Norman: The Moderate Rise and Tragic Fall of a New York Fixer (Joseph Cedar, US/Israel) — Gala Presentations

norman_01By Jay Kuehner

Anyone who’s ever felt like a fraud will find much to relate to in Joseph Cedar’s tale of personal bankruptcy, the spectrum of identification spanning the exhilaration of getting away with it to the humiliation of being exposed. The architecture of influence and exploitation is the stuff of which movies are made, and that this is often how they get made isn’t entirely lost on Cedar, whose transition to an American production no doubt bears some parallels to the social politics portrayed in Norman’s hierarchical chain (hastily diagrammed on a napkin by Richard Gere’s Norman Oppenheimer at the film’s outset). Norman deftly negotiates this sphere of influence as both a diverting parable and caustic tale, situated within the milieu of New York Jewry—conspicuous to anyone involved (anyone who knows someone who knows someone), while utterly foreign to those unversed in the vernacular of acerbic kvetching.

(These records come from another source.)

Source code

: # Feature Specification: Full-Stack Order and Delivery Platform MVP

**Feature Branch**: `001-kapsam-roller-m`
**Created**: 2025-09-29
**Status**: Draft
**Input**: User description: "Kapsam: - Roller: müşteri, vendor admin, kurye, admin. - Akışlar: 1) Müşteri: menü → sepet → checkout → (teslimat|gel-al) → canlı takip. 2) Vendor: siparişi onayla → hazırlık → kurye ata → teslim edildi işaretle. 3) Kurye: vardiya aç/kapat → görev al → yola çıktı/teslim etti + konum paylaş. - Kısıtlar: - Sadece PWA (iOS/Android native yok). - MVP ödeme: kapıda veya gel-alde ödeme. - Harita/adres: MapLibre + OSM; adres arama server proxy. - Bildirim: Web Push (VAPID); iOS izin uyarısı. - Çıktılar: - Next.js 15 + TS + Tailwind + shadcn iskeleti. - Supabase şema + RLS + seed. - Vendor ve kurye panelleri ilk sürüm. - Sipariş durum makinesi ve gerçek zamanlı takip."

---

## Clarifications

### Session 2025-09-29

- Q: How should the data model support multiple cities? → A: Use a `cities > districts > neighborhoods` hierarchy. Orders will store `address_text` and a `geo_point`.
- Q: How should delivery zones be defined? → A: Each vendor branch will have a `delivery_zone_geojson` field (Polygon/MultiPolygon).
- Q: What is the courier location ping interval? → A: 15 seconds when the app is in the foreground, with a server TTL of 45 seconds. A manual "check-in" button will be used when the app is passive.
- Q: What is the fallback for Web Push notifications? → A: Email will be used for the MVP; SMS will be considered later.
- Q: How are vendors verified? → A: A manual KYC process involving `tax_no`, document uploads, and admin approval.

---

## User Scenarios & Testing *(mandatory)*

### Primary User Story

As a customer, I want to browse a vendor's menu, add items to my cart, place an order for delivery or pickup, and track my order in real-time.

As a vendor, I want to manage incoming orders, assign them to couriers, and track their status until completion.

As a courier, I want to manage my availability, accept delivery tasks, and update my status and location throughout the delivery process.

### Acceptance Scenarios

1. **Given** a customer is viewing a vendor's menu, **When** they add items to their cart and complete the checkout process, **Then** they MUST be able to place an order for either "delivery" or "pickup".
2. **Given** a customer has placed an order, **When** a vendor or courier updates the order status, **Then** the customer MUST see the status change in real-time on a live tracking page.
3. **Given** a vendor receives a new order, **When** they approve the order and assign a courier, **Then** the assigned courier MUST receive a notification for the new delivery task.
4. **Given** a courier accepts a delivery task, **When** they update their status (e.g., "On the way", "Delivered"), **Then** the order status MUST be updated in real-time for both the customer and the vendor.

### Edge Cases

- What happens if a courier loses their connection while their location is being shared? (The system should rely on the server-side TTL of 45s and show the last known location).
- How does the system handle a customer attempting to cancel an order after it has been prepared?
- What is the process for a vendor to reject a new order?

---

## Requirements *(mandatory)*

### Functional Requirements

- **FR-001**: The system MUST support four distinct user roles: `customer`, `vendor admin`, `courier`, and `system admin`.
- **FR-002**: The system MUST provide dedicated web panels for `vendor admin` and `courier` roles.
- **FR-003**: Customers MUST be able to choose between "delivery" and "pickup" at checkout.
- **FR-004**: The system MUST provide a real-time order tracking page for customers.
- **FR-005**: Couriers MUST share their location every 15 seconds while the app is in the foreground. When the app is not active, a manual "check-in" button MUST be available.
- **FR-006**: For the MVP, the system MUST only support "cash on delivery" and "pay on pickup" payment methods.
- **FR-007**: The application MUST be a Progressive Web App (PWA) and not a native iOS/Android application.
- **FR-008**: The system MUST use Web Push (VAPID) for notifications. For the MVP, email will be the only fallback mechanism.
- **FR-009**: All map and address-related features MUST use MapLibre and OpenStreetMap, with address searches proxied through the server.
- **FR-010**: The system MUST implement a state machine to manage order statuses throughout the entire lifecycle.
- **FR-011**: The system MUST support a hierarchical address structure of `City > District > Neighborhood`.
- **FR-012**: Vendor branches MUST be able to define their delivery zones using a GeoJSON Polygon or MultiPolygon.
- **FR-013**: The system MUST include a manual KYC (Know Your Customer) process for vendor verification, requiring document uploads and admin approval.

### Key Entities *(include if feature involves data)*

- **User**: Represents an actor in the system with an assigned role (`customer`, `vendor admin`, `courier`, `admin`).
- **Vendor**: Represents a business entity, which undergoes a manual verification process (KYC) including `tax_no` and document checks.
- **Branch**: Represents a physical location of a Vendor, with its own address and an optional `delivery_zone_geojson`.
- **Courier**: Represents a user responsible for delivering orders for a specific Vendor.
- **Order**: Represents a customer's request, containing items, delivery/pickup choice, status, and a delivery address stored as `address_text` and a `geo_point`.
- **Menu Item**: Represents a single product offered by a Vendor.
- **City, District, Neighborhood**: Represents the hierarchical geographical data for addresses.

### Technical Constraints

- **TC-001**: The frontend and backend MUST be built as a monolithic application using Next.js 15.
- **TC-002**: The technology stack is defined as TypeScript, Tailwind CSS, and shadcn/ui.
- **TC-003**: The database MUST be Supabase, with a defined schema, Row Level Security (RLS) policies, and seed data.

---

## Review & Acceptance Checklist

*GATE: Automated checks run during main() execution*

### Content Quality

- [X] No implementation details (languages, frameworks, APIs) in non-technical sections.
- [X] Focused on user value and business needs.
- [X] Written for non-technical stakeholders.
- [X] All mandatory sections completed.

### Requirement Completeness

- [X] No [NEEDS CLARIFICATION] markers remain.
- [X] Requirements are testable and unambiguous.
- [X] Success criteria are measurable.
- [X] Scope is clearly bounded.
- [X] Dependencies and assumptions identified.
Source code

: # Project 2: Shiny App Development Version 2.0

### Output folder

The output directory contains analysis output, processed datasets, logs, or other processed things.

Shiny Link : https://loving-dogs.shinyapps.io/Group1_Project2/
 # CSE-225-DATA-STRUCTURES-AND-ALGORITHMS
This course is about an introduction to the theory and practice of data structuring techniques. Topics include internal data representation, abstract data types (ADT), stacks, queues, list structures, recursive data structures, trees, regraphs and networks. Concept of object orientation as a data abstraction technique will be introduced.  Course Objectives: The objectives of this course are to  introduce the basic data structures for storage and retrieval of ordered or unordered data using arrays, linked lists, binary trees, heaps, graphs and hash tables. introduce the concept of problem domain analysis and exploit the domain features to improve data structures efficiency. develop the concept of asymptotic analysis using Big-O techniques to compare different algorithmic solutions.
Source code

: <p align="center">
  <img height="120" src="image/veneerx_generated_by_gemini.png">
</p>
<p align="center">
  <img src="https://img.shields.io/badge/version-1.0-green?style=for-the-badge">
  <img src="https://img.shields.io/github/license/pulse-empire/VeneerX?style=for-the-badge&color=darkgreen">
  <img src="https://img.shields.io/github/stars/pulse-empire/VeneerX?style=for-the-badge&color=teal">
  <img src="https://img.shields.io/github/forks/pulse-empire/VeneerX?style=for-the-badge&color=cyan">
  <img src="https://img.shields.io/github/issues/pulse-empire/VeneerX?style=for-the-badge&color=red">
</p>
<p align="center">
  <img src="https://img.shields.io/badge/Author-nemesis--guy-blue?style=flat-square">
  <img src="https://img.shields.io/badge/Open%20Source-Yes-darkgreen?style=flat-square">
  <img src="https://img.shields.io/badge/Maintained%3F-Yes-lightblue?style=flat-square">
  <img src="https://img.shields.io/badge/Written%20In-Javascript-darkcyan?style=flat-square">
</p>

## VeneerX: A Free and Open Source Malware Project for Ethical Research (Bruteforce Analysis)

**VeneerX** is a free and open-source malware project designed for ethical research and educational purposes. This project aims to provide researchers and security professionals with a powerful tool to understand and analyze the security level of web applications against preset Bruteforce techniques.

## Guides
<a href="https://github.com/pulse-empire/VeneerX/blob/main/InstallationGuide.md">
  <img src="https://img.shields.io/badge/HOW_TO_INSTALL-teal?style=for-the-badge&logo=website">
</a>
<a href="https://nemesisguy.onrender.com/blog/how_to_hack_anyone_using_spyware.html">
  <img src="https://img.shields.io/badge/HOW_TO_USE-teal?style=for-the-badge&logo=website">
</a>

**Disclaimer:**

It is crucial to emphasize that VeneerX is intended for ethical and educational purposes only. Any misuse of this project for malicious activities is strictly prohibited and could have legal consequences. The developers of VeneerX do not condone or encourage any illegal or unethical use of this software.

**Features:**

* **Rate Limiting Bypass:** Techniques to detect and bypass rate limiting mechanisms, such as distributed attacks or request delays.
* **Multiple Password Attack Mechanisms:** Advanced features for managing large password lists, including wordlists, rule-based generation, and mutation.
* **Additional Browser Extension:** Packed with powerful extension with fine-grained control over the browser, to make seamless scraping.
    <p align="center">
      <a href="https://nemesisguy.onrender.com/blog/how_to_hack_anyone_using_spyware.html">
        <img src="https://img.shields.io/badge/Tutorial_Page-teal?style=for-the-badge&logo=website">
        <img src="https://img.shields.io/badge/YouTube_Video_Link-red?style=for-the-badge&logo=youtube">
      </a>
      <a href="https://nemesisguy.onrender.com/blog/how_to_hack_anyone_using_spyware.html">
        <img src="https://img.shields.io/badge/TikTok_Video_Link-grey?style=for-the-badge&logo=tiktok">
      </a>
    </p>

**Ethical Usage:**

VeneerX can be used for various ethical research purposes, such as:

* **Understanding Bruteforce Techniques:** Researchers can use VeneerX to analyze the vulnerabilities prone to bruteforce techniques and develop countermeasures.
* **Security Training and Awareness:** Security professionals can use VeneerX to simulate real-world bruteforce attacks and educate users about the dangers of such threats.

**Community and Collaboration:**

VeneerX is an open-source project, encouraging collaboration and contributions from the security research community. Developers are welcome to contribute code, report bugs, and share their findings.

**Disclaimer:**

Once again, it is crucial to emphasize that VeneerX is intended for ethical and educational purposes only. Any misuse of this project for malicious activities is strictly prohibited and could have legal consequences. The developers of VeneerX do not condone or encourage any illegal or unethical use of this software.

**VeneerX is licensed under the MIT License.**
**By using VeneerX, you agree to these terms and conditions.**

As evinced in his previous Israeli feature Footnote (2011), Cedar is an adept chronicler of interpersonal relations and the social structures that inhibit or enable them. Here he yokes together two men grasping at upward mobility but from radically disparate rungs of the ladder, one “trying to keep his head above water” while the other can’t bear to “shake another hand.” The film choreographs their fated first meeting from behind a shop glass window, and the near-silent exchange speaks volumes about the clinging pursuit Norman will undertake to insinuate himself into the life of an important Israeli deputy (the forearm clasp being among the fixer’s trusted “strategies” of forced attachments), an act of leveraging that could see the interloper’s stock rise in a virtually invisible, but highly influential, market. The incorrigibly insistent Norman (pathetically inhabited by Gere, playing against type) bets, for once, on the right horse, his wagon fortuitously hitched to the future prime minister. “Who says simple is good?” declares Norman, ascending the ranks of high-finance dealmaking and, implausibly, Israeli politics, all while firmly ensconced in a camelhair overcoat during successive New York winters, permanently attached to his cell-phone headset while seeking refuge in a perpetuum of vestibules. Cedar scores Norman’s brush with an out-of-league experience as a comedy of errors, though there is something wistful in watching Norman try to succeed and something perverse in wanting him to. The idea of a self-realized insider with a dubious wealth of connections is no longer much of a farce in the social-mediated age, so Norman’s unmasking comes as a kind of welcome caveat. “He’s a nobody,” declares Norman of the unidentified shady businessman who threatens to dismantle the Israeli’s campaign, and the irony of self-implication is there for all but himself to see. A decade ago Cedar may have left such a parasite out in the cold, but this being New York, and this being the movies, someone probably called in a favour. Still, the takeaway—that emotional avarice is indeed an expense, that when it comes to indebting ourselves, we are all anonymous donors—is an affiliation we can’t afford to ignore.